The entries below must be returned exactly as they stand.

DATA FOR THE TASK:
■ ■ ■ ■

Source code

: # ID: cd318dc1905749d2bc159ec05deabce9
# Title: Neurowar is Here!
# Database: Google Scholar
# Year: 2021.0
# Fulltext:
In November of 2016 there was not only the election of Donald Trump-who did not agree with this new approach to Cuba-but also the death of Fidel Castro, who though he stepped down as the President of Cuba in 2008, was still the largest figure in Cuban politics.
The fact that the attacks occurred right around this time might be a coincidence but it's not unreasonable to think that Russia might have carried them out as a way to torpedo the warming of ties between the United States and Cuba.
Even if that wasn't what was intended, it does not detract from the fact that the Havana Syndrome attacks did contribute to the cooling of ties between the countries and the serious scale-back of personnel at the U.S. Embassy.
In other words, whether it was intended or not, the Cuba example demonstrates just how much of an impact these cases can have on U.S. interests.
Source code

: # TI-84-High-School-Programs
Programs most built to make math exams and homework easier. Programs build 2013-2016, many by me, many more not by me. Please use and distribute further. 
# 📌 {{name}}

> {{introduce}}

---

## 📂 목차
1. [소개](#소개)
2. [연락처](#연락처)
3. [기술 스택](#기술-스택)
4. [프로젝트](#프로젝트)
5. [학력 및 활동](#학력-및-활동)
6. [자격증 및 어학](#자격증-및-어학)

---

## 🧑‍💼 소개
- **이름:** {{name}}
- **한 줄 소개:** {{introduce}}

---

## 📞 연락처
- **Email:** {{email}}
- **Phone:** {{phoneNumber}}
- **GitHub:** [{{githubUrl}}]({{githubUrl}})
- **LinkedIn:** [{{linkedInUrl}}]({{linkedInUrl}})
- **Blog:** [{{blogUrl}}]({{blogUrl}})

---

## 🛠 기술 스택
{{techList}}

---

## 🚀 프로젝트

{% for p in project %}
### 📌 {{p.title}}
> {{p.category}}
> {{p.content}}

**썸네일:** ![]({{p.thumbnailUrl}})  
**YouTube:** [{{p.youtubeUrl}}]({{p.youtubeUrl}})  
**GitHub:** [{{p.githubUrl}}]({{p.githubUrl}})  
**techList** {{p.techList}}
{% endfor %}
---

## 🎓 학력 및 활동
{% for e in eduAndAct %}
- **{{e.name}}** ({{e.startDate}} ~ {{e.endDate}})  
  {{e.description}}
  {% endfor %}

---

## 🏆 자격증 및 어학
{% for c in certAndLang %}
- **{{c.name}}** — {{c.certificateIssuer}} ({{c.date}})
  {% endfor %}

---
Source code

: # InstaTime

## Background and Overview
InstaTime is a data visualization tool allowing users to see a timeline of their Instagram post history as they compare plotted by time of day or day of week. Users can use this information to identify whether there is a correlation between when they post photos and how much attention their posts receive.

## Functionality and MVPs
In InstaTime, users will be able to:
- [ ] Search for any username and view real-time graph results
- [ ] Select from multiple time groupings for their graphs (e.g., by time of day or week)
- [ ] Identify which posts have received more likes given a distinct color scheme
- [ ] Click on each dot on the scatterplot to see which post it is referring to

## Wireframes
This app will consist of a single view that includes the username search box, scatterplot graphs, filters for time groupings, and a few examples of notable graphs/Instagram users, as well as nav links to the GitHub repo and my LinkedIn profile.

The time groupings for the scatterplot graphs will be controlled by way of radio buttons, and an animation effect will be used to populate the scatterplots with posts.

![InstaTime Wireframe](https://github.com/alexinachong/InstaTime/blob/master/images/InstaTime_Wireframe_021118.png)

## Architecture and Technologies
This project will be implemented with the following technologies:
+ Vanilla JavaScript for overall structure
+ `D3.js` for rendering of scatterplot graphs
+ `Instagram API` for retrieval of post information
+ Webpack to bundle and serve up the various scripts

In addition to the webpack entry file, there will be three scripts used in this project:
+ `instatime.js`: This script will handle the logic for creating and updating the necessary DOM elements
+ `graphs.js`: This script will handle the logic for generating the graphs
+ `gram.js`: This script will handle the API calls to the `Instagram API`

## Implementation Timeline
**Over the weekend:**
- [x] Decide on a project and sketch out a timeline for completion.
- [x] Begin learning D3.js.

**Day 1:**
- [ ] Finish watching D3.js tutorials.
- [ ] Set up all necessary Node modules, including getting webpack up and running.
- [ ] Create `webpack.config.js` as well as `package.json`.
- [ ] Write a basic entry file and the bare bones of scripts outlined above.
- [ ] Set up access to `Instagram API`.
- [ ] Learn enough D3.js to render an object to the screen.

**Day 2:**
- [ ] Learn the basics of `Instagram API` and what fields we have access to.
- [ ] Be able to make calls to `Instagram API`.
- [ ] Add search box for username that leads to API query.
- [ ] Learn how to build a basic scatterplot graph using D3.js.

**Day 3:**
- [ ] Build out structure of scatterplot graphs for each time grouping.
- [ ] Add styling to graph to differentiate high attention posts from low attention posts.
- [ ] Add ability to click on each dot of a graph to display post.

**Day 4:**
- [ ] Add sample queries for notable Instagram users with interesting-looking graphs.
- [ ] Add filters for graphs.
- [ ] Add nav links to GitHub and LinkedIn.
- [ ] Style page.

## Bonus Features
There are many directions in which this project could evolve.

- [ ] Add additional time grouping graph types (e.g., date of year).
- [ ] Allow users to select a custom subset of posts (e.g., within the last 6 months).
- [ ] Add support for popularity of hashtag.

■ ■ ■ ■

ANSWER BOX:
Source code

: # ID: cd318dc1905749d2bc159ec05deabce9
# Title: Neurowar is Here!
# Database: Google Scholar
# Year: 2021.0
# Fulltext:
In November of 2016 there was not only the election of Donald Trump-who did not agree with this new approach to Cuba-but also the death of Fidel Castro, who though he stepped down as the President of Cuba in 2008, was still the largest figure in Cuban politics.
The fact that the attacks occurred right around this time might be a coincidence but it's not unreasonable to think that Russia might have carried them out as a way to torpedo the warming of ties between the United States and Cuba.
Even if that wasn't what was intended, it does not detract from the fact that the Havana Syndrome attacks did contribute to the cooling of ties between the countries and the serious scale-back of personnel at the U.S. Embassy.
In other words, whether it was intended or not, the Cuba example demonstrates just how much of an impact these cases can have on U.S. interests.
Source code

: # TI-84-High-School-Programs
Programs most built to make math exams and homework easier. Programs build 2013-2016, many by me, many more not by me. Please use and distribute further. 
# 📌 {{name}}

> {{introduce}}

---

## 📂 목차
1. [소개](#소개)
2. [연락처](#연락처)
3. [기술 스택](#기술-스택)
4. [프로젝트](#프로젝트)
5. [학력 및 활동](#학력-및-활동)
6. [자격증 및 어학](#자격증-및-어학)

---

## 🧑‍💼 소개
- **이름:** {{name}}
- **한 줄 소개:** {{introduce}}

---

## 📞 연락처
- **Email:** {{email}}
- **Phone:** {{phoneNumber}}
- **GitHub:** [{{githubUrl}}]({{githubUrl}})
- **LinkedIn:** [{{linkedInUrl}}]({{linkedInUrl}})
- **Blog:** [{{blogUrl}}]({{blogUrl}})

---

## 🛠 기술 스택
{{techList}}

---

## 🚀 프로젝트

{% for p in project %}
### 📌 {{p.title}}
> {{p.category}}
> {{p.content}}

**썸네일:** ![]({{p.thumbnailUrl}})  
**YouTube:** [{{p.youtubeUrl}}]({{p.youtubeUrl}})  
**GitHub:** [{{p.githubUrl}}]({{p.githubUrl}})  
**techList** {{p.techList}}
{% endfor %}
---

## 🎓 학력 및 활동
{% for e in eduAndAct %}
- **{{e.name}}** ({{e.startDate}} ~ {{e.endDate}})  
  {{e.description}}
  {% endfor %}

---

## 🏆 자격증 및 어학
{% for c in certAndLang %}
- **{{c.name}}** — {{c.certificateIssuer}} ({{c.date}})
  {% endfor %}

---
Source code

: # InstaTime

## Background and Overview
InstaTime is a data visualization tool allowing users to see a timeline of their Instagram post history as they compare plotted by time of day or day of week. Users can use this information to identify whether there is a correlation between when they post photos and how much attention their posts receive.

## Functionality and MVPs
In InstaTime, users will be able to:
- [ ] Search for any username and view real-time graph results
- [ ] Select from multiple time groupings for their graphs (e.g., by time of day or week)
- [ ] Identify which posts have received more likes given a distinct color scheme
- [ ] Click on each dot on the scatterplot to see which post it is referring to

## Wireframes
This app will consist of a single view that includes the username search box, scatterplot graphs, filters for time groupings, and a few examples of notable graphs/Instagram users, as well as nav links to the GitHub repo and my LinkedIn profile.

The time groupings for the scatterplot graphs will be controlled by way of radio buttons, and an animation effect will be used to populate the scatterplots with posts.

![InstaTime Wireframe](https://github.com/alexinachong/InstaTime/blob/master/images/InstaTime_Wireframe_021118.png)

## Architecture and Technologies
This project will be implemented with the following technologies:
+ Vanilla JavaScript for overall structure
+ `D3.js` for rendering of scatterplot graphs
+ `Instagram API` for retrieval of post information
+ Webpack to bundle and serve up the various scripts

In addition to the webpack entry file, there will be three scripts used in this project:
+ `instatime.js`: This script will handle the logic for creating and updating the necessary DOM elements
+ `graphs.js`: This script will handle the logic for generating the graphs
+ `gram.js`: This script will handle the API calls to the `Instagram API`

## Implementation Timeline
**Over the weekend:**
- [x] Decide on a project and sketch out a timeline for completion.
- [x] Begin learning D3.js.

**Day 1:**
- [ ] Finish watching D3.js tutorials.
- [ ] Set up all necessary Node modules, including getting webpack up and running.
- [ ] Create `webpack.config.js` as well as `package.json`.
- [ ] Write a basic entry file and the bare bones of scripts outlined above.
- [ ] Set up access to `Instagram API`.
- [ ] Learn enough D3.js to render an object to the screen.

**Day 2:**
- [ ] Learn the basics of `Instagram API` and what fields we have access to.
- [ ] Be able to make calls to `Instagram API`.
- [ ] Add search box for username that leads to API query.
- [ ] Learn how to build a basic scatterplot graph using D3.js.

**Day 3:**
- [ ] Build out structure of scatterplot graphs for each time grouping.
- [ ] Add styling to graph to differentiate high attention posts from low attention posts.
- [ ] Add ability to click on each dot of a graph to display post.

**Day 4:**
- [ ] Add sample queries for notable Instagram users with interesting-looking graphs.
- [ ] Add filters for graphs.
- [ ] Add nav links to GitHub and LinkedIn.
- [ ] Style page.

## Bonus Features
There are many directions in which this project could evolve.

- [ ] Add additional time grouping graph types (e.g., date of year).
- [ ] Allow users to select a custom subset of posts (e.g., within the last 6 months).
- [ ] Add support for popularity of hashtag.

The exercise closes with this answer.